══ Supplied information ══

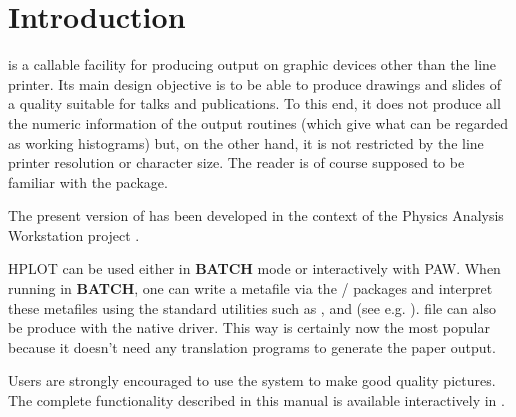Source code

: \chapter{Introduction}

\HPLOT{} is a \FORTRAN{} callable facility for producing \HBOOK\cite{bib-HBOOK}
output on graphic devices other than the line printer. Its main design objective
is to be able to produce drawings and slides of a quality suitable for talks and
publications. To this end, it does not produce all the numeric information of
the \HBOOK{} output routines (which give what can be regarded as working
histograms) but, on the other hand, it is not restricted by the line printer
resolution or character size. The reader is of course supposed to be familiar
with the \HBOOK{} package.

The present version of \HPLOT{} has been developed in the context of the Physics
Analysis Workstation project \PAW\cite{bib-PAW}.

HPLOT can be used either in {\bf BATCH} mode or interactively with PAW. When
running in {\bf BATCH}, one can write a metafile via the \HIGZ{}/\GKS{} packages
and interpret these metafiles using the standard utilities such as
,  and 
(see e.g. \cite{bib-GKS1,bib-GKS2}). \PS{} file can also be produce with the
native \HIGZ{} \PS{} driver. This way is certainly now the most popular because
it doesn't need any translation programs to generate the paper output.

Users are strongly encouraged to use the \PAW{} system to make good quality
pictures. The complete \HPLOT{} functionality described in this manual is
available interactively in \PAW.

═══

▶ **What the task asks**: Please return only the lines above, starting at the line that has "it doesn't need" and ending at the line that has "pictures. The complete", keeping both and leaving each one unchanged.

▶ **Exercise result**:
it doesn't need any translation programs to generate the paper output.

Users are strongly encouraged to use the \PAW{} system to make good quality
pictures. The complete \HPLOT{} functionality described in this manual is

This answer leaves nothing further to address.